- _Data for this task_
+--
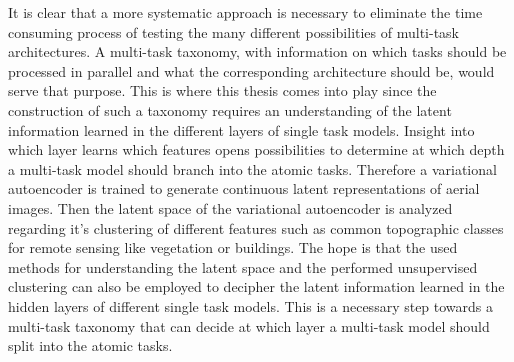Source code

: It is clear that a more systematic approach is necessary to eliminate the time consuming process of testing 
the many different possibilities of multi-task architectures. A multi-task taxonomy, with information on which tasks
should be processed in parallel and what the corresponding architecture should be, would serve that purpose.
This is where this thesis comes into play since the construction of such a taxonomy requires an understanding
of the latent information learned in the different layers of single task models. Insight into which layer
learns which features opens possibilities to determine at which depth a multi-task model should branch
into the atomic tasks. 
Therefore a variational autoencoder is trained to generate continuous latent representations of aerial images.
Then the latent space of the variational autoencoder is analyzed regarding it's clustering of different
features such as common topographic classes for remote sensing like vegetation or buildings. The hope is that 
the used methods for understanding the latent space and the performed unsupervised clustering can also be
employed to decipher the latent information learned in the hidden layers of different single task models. 
This is a necessary step towards a multi-task taxonomy that can decide at which layer a multi-task model
should split into the atomic tasks.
+--
- _Task to carry out_
Reproduce the material above from its first line through the line containing "features such as", both ends included, and skip every picture.

- _Solved problem_
Source code

: It is clear that a more systematic approach is necessary to eliminate the time consuming process of testing 
the many different possibilities of multi-task architectures. A multi-task taxonomy, with information on which tasks
should be processed in parallel and what the corresponding architecture should be, would serve that purpose.
This is where this thesis comes into play since the construction of such a taxonomy requires an understanding
of the latent information learned in the different layers of single task models. Insight into which layer
learns which features opens possibilities to determine at which depth a multi-task model should branch
into the atomic tasks. 
Therefore a variational autoencoder is trained to generate continuous latent representations of aerial images.
Then the latent space of the variational autoencoder is analyzed regarding it's clustering of different
features such as common topographic classes for remote sensing like vegetation or buildings. The hope is that 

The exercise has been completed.